Background: Treatment of relapsed/refractory multiple myeloma (RRMM) in patients (pts) previously treated with a proteasome inhibitor (PI) and lenalidomide is challenging. Although daratumumab plus pomalidomide and dexamethasone (DPd), and bortezomib and dexamethasone (DVd) are approved for RRMM, further disease control is still needed. Thus, newer therapeutic options with diverse modes of action are warranted. Teclistamab (tec; JNJ-64007957), a B-cell maturation antigen (BCMA) x CD3 bispecific antibody (Ab), induces T cell activation and subsequent lysis of BCMA-expressing myeloma cells. Results from the phase 1 MajesTEC-1 study (NCT03145181) demonstrated that teclistamab was generally well-tolerated with encouraging efficacy in pts with RRMM who were heavily pretreated. In the phase 1b TRIMM-2 study (NCT04108195), teclistamab plus daratumumab (tec-dara) provided promising efficacy and was also well tolerated.
Aims: To describe MajesTEC-3 (NCT05083169), a phase 3, multicenter, open-label, randomized study comparing the efficacy of tec-dara and investigator’s choice of therapy (DPd or DVd) in pts with RRMM.
Methods: Eligible patients (pts) are ≥18 years of age with documented MM based on the International Myeloma Working Group (IMWG) criteria and have measurable disease, an Eastern Cooperative Oncology Group (ECOG) performance status 0–2, previous exposure to 1–3 lines of treatment (tx) which may include a PI and lenalidomide (of note, pts with 1 prior tx line must be lenalidomide-refractory), and progressive disease status on or following their last tx (or within 60 days of completing lenalidomide).
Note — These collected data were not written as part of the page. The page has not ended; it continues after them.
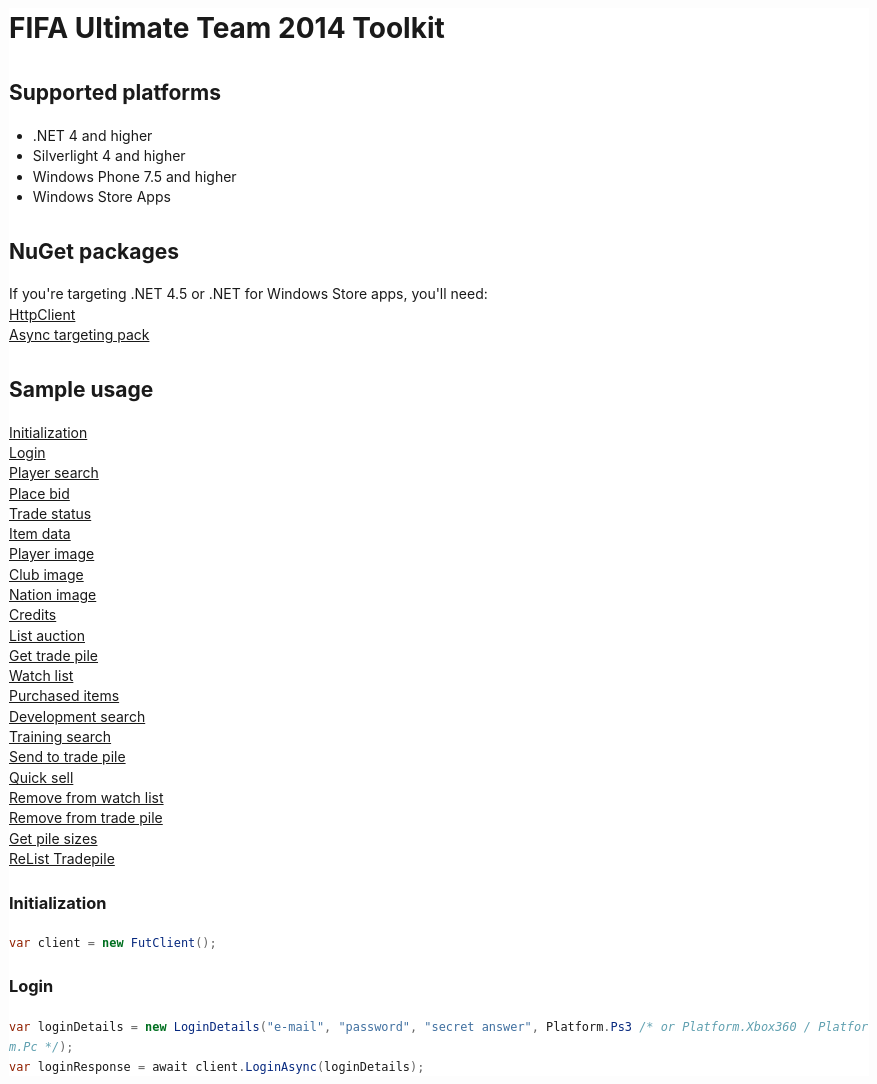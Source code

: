 FIFA Ultimate Team 2014 Toolkit
===============================

## Supported platforms
- .NET 4 and higher
- Silverlight 4 and higher
- Windows Phone 7.5 and higher
- Windows Store Apps

## NuGet packages

If you're targeting .NET 4.5 or .NET for Windows Store apps, you'll need:  
[HttpClient](http://www.nuget.org/packages/Microsoft.Net.Http/)  
[Async targeting pack](http://www.nuget.org/packages/Microsoft.Bcl.Async/)  

## Sample usage

[Initialization](https://github.com/trydis/FIFA-Ultimate-Team-2014-Toolkit#initialization)  
[Login](https://github.com/trydis/FIFA-Ultimate-Team-2014-Toolkit#login)  
[Player search](https://github.com/trydis/FIFA-Ultimate-Team-2014-Toolkit#player-search)  
[Place bid](https://github.com/trydis/FIFA-Ultimate-Team-2014-Toolkit#place-bid)  
[Trade status](https://github.com/trydis/FIFA-Ultimate-Team-2014-Toolkit#trade-status)  
[Item data](https://github.com/trydis/FIFA-Ultimate-Team-2014-Toolkit#item-data)  
[Player image](https://github.com/trydis/FIFA-Ultimate-Team-2014-Toolkit#player-image)  
[Club image](https://github.com/trydis/FIFA-Ultimate-Team-2014-Toolkit#club-image)  
[Nation image](https://github.com/trydis/FIFA-Ultimate-Team-2014-Toolkit#nation-image)  
[Credits](https://github.com/trydis/FIFA-Ultimate-Team-2014-Toolkit#credits)  
[List auction](https://github.com/trydis/FIFA-Ultimate-Team-2014-Toolkit#list-auction)  
[Get trade pile](https://github.com/trydis/FIFA-Ultimate-Team-2014-Toolkit#get-trade-pile)  
[Watch list](https://github.com/trydis/FIFA-Ultimate-Team-2014-Toolkit#watch-list)  
[Purchased items](https://github.com/trydis/FIFA-Ultimate-Team-2014-Toolkit#purchased-items)  
[Development search](https://github.com/trydis/FIFA-Ultimate-Team-2014-Toolkit#development-search)  
[Training search](https://github.com/trydis/FIFA-Ultimate-Team-2014-Toolkit#training-search)  
[Send to trade pile](https://github.com/trydis/FIFA-Ultimate-Team-2014-Toolkit#send-to-trade-pile)  
[Quick sell](https://github.com/trydis/FIFA-Ultimate-Team-2014-Toolkit#quick-sell)  
[Remove from watch list](https://github.com/trydis/FIFA-Ultimate-Team-2014-Toolkit#remove-from-watch-list)  
[Remove from trade pile](https://github.com/trydis/FIFA-Ultimate-Team-2014-Toolkit#remove-from-trade-pile)  
[Get pile sizes](https://github.com/trydis/FIFA-Ultimate-Team-2014-Toolkit#get-pile-sizes)  
[ReList Tradepile](https://github.com/trydis/FIFA-Ultimate-Team-2014-Toolkit#relist-tradepile)  

### Initialization

```csharp
var client = new FutClient();
```

### Login

```csharp
var loginDetails = new LoginDetails("e-mail", "password", "secret answer", Platform.Ps3 /* or Platform.Xbox360 / Platform.Pc */);
var loginResponse = await client.LoginAsync(loginDetails);
```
Informed consent form will be signed before the first study-related activity is conducted. Pts who are refractory to an anti-CD38 monoclonal antibody or had prior BCMA-directed tx are excluded. Pts (560 planned) will be randomly assigned (1:1) to receive 28-day cycles of tec-dara or investigator’s choice of DPd or DVd (stratified by investigator’s choice of DPd or DVd, ISS stage, and number of lines of prior tx). Pts will receive dara, DPd, and DVd tx per the approved schedules and will be treated until disease progression, death, withdrawal of consent, intolerable toxicity, or end of study, whichever occurs first. Assessment of responses will be based on 2016 IMWG criteria. The primary endpoint will be progression-free survival (PFS), and secondary endpoints will include overall response rate, complete response or better, MRD negativity, PFS on next-line tx (PFS2), overall survival, and incidence and severity of adverse events (AEs). All reported AEs will be graded as per the Common Terminology Criteria for AEs (CTCAE) v5.0. Immune effector cell-associated neurotoxicity syndrome and cytokine release syndrome will be graded per the American Society for Transplantation and Cellular Therapy (ASTCT) guidelines. MajesTEC-3 opened in October 2021 and is currently enrolling pts.
Results: Not applicable
Summary/Conclusion: Not applicable